» WHAT IS REQUIRED
Find "### SALA 2 (espectro" in the data, then restate the line it sits in and every later line word for word, ending with the last line.
· · · ·
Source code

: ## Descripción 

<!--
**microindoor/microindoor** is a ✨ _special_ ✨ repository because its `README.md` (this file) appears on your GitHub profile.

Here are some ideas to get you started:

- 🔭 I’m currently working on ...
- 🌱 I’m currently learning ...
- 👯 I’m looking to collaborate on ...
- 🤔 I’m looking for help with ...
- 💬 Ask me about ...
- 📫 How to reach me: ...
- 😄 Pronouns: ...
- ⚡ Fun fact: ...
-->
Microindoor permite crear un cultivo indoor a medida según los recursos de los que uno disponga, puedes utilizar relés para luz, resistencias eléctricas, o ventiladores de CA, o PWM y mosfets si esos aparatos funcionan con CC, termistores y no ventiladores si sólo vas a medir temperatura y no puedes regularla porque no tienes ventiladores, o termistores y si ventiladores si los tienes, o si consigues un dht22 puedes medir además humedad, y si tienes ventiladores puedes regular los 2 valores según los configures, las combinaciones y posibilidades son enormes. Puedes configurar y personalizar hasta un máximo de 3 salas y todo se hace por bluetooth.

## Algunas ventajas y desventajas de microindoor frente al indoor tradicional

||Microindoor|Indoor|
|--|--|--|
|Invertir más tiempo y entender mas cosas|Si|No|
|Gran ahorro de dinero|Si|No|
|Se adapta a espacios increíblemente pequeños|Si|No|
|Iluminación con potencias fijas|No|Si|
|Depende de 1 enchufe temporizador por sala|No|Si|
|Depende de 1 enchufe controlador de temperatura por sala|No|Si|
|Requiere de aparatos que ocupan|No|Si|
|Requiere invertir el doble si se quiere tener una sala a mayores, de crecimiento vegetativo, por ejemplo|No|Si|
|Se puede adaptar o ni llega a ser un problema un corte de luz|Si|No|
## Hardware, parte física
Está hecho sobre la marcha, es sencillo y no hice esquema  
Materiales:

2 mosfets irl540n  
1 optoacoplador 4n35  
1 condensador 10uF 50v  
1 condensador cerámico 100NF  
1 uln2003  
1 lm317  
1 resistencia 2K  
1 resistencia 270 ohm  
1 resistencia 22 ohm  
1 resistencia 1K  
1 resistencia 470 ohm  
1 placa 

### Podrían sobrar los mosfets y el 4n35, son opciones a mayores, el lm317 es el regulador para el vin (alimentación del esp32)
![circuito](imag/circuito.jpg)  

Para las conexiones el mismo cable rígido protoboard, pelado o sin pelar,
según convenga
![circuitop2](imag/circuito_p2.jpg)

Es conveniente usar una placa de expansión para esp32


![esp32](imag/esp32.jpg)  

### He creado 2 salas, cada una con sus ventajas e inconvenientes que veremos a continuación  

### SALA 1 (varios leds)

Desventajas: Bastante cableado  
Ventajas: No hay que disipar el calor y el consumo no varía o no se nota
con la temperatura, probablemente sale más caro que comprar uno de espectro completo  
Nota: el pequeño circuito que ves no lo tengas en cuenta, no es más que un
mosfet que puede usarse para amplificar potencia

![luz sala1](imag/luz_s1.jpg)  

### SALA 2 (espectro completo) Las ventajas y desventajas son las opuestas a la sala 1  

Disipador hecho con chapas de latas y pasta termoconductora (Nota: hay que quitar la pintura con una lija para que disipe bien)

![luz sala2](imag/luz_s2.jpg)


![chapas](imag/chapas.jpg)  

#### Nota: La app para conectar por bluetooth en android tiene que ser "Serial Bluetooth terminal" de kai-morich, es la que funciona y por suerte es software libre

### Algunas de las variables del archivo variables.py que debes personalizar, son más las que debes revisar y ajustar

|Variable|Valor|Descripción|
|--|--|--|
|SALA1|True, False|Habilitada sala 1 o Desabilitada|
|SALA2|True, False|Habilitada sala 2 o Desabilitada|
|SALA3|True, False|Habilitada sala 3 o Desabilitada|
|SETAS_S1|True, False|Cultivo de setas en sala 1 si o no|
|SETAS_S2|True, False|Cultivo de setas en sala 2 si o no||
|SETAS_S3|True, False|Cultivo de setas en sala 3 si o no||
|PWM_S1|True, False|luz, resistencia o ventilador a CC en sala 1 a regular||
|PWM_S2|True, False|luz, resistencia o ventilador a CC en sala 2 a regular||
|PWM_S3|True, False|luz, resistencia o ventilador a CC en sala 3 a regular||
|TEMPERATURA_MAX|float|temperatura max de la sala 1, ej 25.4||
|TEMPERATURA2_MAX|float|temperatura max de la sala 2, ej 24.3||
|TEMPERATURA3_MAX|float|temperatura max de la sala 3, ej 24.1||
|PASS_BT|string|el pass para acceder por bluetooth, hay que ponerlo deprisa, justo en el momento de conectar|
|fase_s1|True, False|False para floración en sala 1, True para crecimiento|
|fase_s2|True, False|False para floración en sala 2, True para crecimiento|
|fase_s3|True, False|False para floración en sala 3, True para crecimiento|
· · · ·
» SOLVED EXERCISE
### SALA 2 (espectro completo) Las ventajas y desventajas son las opuestas a la sala 1  

Disipador hecho con chapas de latas y pasta termoconductora (Nota: hay que quitar la pintura con una lija para que disipe bien)

![luz sala2](imag/luz_s2.jpg)


![chapas](imag/chapas.jpg)  

#### Nota: La app para conectar por bluetooth en android tiene que ser "Serial Bluetooth terminal" de kai-morich, es la que funciona y por suerte es software libre

### Algunas de las variables del archivo variables.py que debes personalizar, son más las que debes revisar y ajustar

|Variable|Valor|Descripción|
|--|--|--|
|SALA1|True, False|Habilitada sala 1 o Desabilitada|
|SALA2|True, False|Habilitada sala 2 o Desabilitada|
|SALA3|True, False|Habilitada sala 3 o Desabilitada|
|SETAS_S1|True, False|Cultivo de setas en sala 1 si o no|
|SETAS_S2|True, False|Cultivo de setas en sala 2 si o no||
|SETAS_S3|True, False|Cultivo de setas en sala 3 si o no||
|PWM_S1|True, False|luz, resistencia o ventilador a CC en sala 1 a regular||
|PWM_S2|True, False|luz, resistencia o ventilador a CC en sala 2 a regular||
|PWM_S3|True, False|luz, resistencia o ventilador a CC en sala 3 a regular||
|TEMPERATURA_MAX|float|temperatura max de la sala 1, ej 25.4||
|TEMPERATURA2_MAX|float|temperatura max de la sala 2, ej 24.3||
|TEMPERATURA3_MAX|float|temperatura max de la sala 3, ej 24.1||
|PASS_BT|string|el pass para acceder por bluetooth, hay que ponerlo deprisa, justo en el momento de conectar|
|fase_s1|True, False|False para floración en sala 1, True para crecimiento|
|fase_s2|True, False|False para floración en sala 2, True para crecimiento|
|fase_s3|True, False|False para floración en sala 3, True para crecimiento|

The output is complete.